Files and the failure in fparser/code:
read_schema_spectrum_90.f90
Failing code:
SUBROUTINE read_schema_spectrum(ierr
, n_band, n_absorb, type_absorb
, n_aerosol, type_aerosol
, wave_length_short, wave_length_long
, n_band_absorb, index_absorb
, n_band_continuum, index_continuum
, l_exclude, n_band_exclude, index_exclude
)
Where it falls over in fparser:
fparser/src/fparser/one/block_statements.py
if line.startswith("("):
i = line.find(")")
assert i != -1, repr(line)
Estimated cause - the original source is missing line continuation statements - not an fparser bug.
disort_interface.f
Fails when running PSyclone, but works fine for my test. I think this may actually be a PSyclone issue in algorithm.py
- or I'm using PSyclone incorrectly on this file.
make_block_6_1.f
Failing code
SUBROUTINE make_block_6_1(ierr
& , n_band, wave_length_short, wave_length_long
& , l_exclude, n_band_exclude, index_exclude
& , n_deg_fit, t_ref_thermal, thermal_coefficient
& , theta_planck_tbl, l_present_6, l_planck_tbl
& )
Where it falls over in fparser:
fparser/src/fparser/one/block_statements.py
if line.startswith("("):
i = line.find(")")
assert i != -1, repr(line)
Estimated cause - the original source is missing line continuation statements - not an fparser bug.
make_block_6_2.f
Failing code
SUBROUTINE MAKE_BLOCK_6_2(IERR
& , N_BAND, WAVE_LENGTH_SHORT, WAVE_LENGTH_LONG
& , L_EXCLUDE, N_BAND_EXCLUDE, INDEX_EXCLUDE
& , N_DEG_FIT, T_REF_THERMAL, THERMAL_COEFFICIENT
& , THETA_PLANCK_TBL, L_PRESENT_6, L_PLANCK_TBL
& )
Where it falls over in fparser:
fparser/src/fparser/one/block_statements.py
if line.startswith("("):
i = line.find(")")
assert i != -1, repr(line)
Estimated cause - the original source is missing line continuation statements - not an fparser bug.
seaalbedo_driver.f
I think this fails due to a subroutine containing a function inside the included file? I think this file (and its included seaalbedo.f
) are generally a mess and we should just ignore it for now unless it becomes an issue for performance.

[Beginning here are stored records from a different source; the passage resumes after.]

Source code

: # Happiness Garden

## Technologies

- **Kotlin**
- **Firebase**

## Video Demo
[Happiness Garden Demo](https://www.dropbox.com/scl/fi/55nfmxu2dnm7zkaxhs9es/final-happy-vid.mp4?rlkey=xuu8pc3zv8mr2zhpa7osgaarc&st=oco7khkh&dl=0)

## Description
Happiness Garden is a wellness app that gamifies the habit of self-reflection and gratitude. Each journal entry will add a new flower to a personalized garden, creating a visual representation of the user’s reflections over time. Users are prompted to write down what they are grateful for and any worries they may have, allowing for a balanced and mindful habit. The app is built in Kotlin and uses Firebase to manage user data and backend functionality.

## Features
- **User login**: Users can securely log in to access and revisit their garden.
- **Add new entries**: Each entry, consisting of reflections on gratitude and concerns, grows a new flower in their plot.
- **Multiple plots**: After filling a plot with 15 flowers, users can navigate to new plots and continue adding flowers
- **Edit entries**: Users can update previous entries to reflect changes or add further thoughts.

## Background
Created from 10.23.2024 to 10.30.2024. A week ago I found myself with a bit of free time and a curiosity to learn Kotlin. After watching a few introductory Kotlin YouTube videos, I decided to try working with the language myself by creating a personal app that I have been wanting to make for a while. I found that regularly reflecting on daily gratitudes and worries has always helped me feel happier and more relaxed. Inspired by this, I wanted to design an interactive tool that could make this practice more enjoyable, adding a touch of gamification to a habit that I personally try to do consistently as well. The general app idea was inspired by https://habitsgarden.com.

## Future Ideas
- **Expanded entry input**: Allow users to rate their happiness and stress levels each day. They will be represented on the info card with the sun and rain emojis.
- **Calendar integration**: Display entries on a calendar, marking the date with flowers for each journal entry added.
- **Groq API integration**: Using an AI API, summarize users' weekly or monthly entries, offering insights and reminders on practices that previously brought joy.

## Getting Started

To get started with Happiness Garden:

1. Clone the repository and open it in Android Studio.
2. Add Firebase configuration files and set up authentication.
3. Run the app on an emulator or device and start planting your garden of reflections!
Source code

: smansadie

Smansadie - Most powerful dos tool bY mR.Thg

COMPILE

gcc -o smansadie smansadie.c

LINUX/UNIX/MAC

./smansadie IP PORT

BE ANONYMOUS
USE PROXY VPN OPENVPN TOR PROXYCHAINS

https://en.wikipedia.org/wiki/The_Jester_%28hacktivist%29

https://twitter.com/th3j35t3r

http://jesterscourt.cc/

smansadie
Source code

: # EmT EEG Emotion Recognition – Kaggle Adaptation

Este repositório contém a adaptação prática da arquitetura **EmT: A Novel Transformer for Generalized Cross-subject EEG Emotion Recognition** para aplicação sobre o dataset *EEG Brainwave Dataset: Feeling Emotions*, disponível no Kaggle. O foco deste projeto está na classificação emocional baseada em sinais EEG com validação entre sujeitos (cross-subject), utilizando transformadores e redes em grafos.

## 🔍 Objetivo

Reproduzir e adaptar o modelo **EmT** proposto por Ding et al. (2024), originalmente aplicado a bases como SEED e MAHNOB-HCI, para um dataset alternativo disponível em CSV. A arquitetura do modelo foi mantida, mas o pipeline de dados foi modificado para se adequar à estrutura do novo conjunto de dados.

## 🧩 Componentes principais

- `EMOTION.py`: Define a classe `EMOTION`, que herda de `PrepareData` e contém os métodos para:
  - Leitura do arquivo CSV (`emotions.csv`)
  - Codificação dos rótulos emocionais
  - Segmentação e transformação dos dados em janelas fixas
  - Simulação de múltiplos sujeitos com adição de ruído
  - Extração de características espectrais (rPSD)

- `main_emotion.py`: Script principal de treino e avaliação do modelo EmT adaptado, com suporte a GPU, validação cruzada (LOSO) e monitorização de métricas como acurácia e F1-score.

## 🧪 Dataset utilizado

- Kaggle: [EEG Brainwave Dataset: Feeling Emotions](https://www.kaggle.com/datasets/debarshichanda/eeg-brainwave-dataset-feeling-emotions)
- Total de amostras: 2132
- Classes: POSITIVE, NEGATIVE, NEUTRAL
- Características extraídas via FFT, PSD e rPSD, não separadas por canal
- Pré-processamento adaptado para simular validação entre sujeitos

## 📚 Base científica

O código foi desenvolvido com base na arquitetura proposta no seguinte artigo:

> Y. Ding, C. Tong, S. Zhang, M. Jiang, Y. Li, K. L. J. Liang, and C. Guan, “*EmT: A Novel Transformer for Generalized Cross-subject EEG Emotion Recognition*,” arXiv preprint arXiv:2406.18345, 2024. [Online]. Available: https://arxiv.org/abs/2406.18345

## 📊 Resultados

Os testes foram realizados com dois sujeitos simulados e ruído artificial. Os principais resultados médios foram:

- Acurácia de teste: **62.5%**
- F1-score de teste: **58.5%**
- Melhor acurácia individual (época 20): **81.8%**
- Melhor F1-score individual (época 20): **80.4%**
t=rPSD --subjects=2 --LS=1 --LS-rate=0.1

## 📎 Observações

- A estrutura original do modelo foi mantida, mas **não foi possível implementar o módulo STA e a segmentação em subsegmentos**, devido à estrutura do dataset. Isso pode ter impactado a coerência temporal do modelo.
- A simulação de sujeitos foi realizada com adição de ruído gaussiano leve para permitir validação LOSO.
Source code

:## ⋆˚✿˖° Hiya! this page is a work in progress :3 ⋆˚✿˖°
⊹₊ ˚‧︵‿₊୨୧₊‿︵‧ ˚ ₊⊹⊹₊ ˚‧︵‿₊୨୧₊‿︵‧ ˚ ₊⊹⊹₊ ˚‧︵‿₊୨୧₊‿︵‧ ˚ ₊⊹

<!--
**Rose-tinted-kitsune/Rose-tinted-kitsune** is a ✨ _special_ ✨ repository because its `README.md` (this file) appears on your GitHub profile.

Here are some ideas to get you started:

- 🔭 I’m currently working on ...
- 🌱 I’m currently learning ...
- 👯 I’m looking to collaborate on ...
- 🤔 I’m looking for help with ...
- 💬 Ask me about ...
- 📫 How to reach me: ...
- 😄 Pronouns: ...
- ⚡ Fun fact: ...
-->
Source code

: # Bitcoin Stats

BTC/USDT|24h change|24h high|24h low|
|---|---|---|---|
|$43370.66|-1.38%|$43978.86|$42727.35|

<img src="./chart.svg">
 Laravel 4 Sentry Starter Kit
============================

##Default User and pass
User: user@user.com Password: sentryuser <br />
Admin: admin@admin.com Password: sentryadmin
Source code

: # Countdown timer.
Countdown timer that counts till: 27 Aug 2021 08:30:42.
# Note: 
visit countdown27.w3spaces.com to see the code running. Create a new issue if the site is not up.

The failing stack trace is:
Traceback (most recent call last):
File "parse.py", line 12, in <module>
tree = parse(code, include_dirs=["/home/achalk/socrates_2304/bin"])
File "/home/achalk/fparser/fparser/src/fparser/api.py", line 215, in parse
parser.analyze()
File "/home/achalk/fparser/fparser/src/fparser/one/parsefortran.py", line 160, in analyze
self.block.analyze()
File "/home/achalk/fparser/fparser/src/fparser/common/utils.py", line 330, in new_func
func(self)
File "/home/achalk/fparser/fparser/src/fparser/one/block_statements.py", line 372, in analyze
stmt.analyze()
File "/home/achalk/fparser/fparser/src/fparser/common/utils.py", line 330, in new_func
func(self)
File "/home/achalk/fparser/fparser/src/fparser/one/typedecl_statements.py", line 404, in analyze
variables = self.parent.a.variables
File "/home/achalk/fparser/fparser/src/fparser/common/base_classes.py", line 109, in __getattr__
raise AttributeError(message % (self.__class__.__name__, name, attributes))
AttributeError: AttributeHolder instance has no attribute 'variables', expected attributes: module, external_subprogram, blockdata
Overall then, perhaps there are no fparser bugs here (one could argue the last one? But I couldn't narrow it down really).